Perguntamos para a polícia desde quando havia esse tipo de operação e não
souberam informar, mas nossa pesquisa indica que é desde 2005 e que,
curiosamente ou não, a primeira foi realizada em Paraisópolis. Batizada de
“Operação Paraisópolis”, tornou-se uma espécie de modelo a ser replicado nas
outras periferias. Vimos aí a concepção de um modelo de policiamento ostensivo
usado, na maioria das vezes, nas periferias. São poucos exemplos fora das
periferias, e entre eles estão as operações realizadas na região chamada de
‘cracolândia’. Isso comprova que é um
tipo de policiamento voltado para determinados territórios e que tem, em termos
operacionais, o cercamento do território e o redirecionamento de agentes de
diversos batalhões para fazer a ronda ali. Ou seja, não serão apenas os
policiais locais na operação, mas agentes de várias regiões, fazendo referência
ao termo “saturação”, que ilustra justamente a ideia de encher, saturar o território
de policiais, e esses policiais vão ter geralmente uma ação fiscalizadora que
inclui fazer revistas e abordagens de pessoas, carros e casas. Mas quando é feito esse redirecionamento de
policiais de outras áreas, acontece um fenômeno que é o desconhecimento daquele
policial a respeito do território, das pessoas que o habitam e especialmente
dos criminosos que habitam o território (policiais que operam todo dia no mesmo
território já sabem quem são os ‘bandidos do bairro’). Todo mundo acaba virando
suspeito. E o tratamento que a polícia dispensa aquelas pessoas que elas sabem
que são criminosos, que é brutal, vai ser dispensado sobre toda a comunidade
porque o policial de fora não sabesaber quem é quem.

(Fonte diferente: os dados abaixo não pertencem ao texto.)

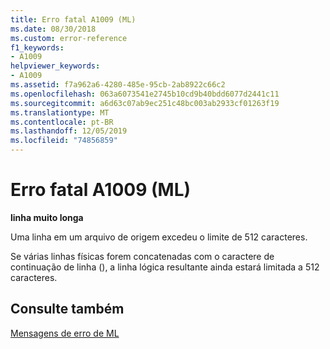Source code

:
 ```yaml
---
title: Erro fatal A1009 (ML)
ms.date: 08/30/2018
ms.custom: error-reference
f1_keywords:
- A1009
helpviewer_keywords:
- A1009
ms.assetid: f7a962a6-4280-485e-95cb-2ab8922c66c2
ms.openlocfilehash: 063a6073541e2745b10cd9b40bdd6077d2441c11
ms.sourcegitcommit: a6d63c07ab9ec251c48bc003ab2933cf01263f19
ms.translationtype: MT
ms.contentlocale: pt-BR
ms.lasthandoff: 12/05/2019
ms.locfileid: "74856859"
---
```

# <a name="ml-fatal-error-a1009"></a>Erro fatal A1009 (ML)

**linha muito longa**

Uma linha em um arquivo de origem excedeu o limite de 512 caracteres.

Se várias linhas físicas forem concatenadas com o caractere de continuação de linha (\), a linha lógica resultante ainda estará limitada a 512 caracteres.

## <a name="see-also"></a>Consulte também

[Mensagens de erro de ML](../../assembler/masm/ml-error-messages.md)<br/>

Esse redirecionamento de agentes é uma
estratégia de lidar com as operações policiais, que torna muito recorrente a
ocorrência de abuso e brutalidade policial nesse contexto, afora o fato de que
o próprio trânsito do território fica impedido pela ação.
• Pensando em bailes funk e pancadões como
um todo, notamos que a partir do final dos anos 90 elementos da cultura
periférica começaram a ter mais espaço na imprensa tradicional e na indústria
cultural. No entanto, ainda assim são tratados de forma marginalizada e recebem
das polícias geralmente esse tipo de abordagem violenta. Por que tanta
perseguição ao lazer e à cultura das periferias mesmo com uma maior entrada
desses setores nos meios de comunicação e nas vidas da própria classe média?
Pela
lógica, a gente imaginaria que o fato de o funk ter rompido barreiras
culturais, de preconceito, de discriminação de classe e raça – e também de
mercado porque hoje o funk lucra horrores –, que o complemento lógico disso
seria ter uma maior aceitação nos territórios. Mas são questões
diferentes. Quando estamos falando dos
bailes funk nos territórios, estamos falando de cultura e mercado, mas
sobretudo de direito à cidade. Estamos falando de jovens negros e periféricos
que estão nas ruas exercendo o seu direito à cidade, construindo ao mesmo tempo
sua identidade e a própria cidade. Isso tem a valer com as formas de ocupação
da rua e vale para todo mundo, desde os jovens do baile funk até os coroas do
samba. E aí entram algumas coisas. Tem a
discriminação em relação a essa população que ‘incomoda’ quando exerce seu
direito à cidade e tem também disputas pelo território e pelo mercado. Quando
pensamos nos bailes de rua que acontecem nas periferias, o que se levanta como
impeditivo ou problemas legados às suas realizações têm a ver com ‘desordem
urbana’. São problemas que existem quando há qualquer forma de lazer nas ruas,
qualquer uma. Temos problemas de poluição sonora, de criar trânsito, de limpeza
urbana, de saúde pública – com consumo de álcool, cigarros e drogas – e uma
série de problemas que vão acompanhar a realização dessas atividades. Mas essas atividades não criam apenas
problemas. Elas também criam uma série de oportunidades. Em primeiro lugar o
exercício do direito ao lazer, à diversão e à cultura, que são direitos básicos
de cidadania. Além deles cria-se oportunidades de mercaos, comércios e
profissões. Temos essas duas faces, mas quando determinados setores vão falar
sobre os eventos de rua só irão se referir aos problemas que podem causar. O
papel do governante é olhar com isonomia para isso, ou seja, olhar para essas
atividades e buscar formas de balancear o que há de bom e de ruim. É
basicamente o que fazem quando é o próprio poder público que organiza a
atividade, como a Virada Cultural por exemplo.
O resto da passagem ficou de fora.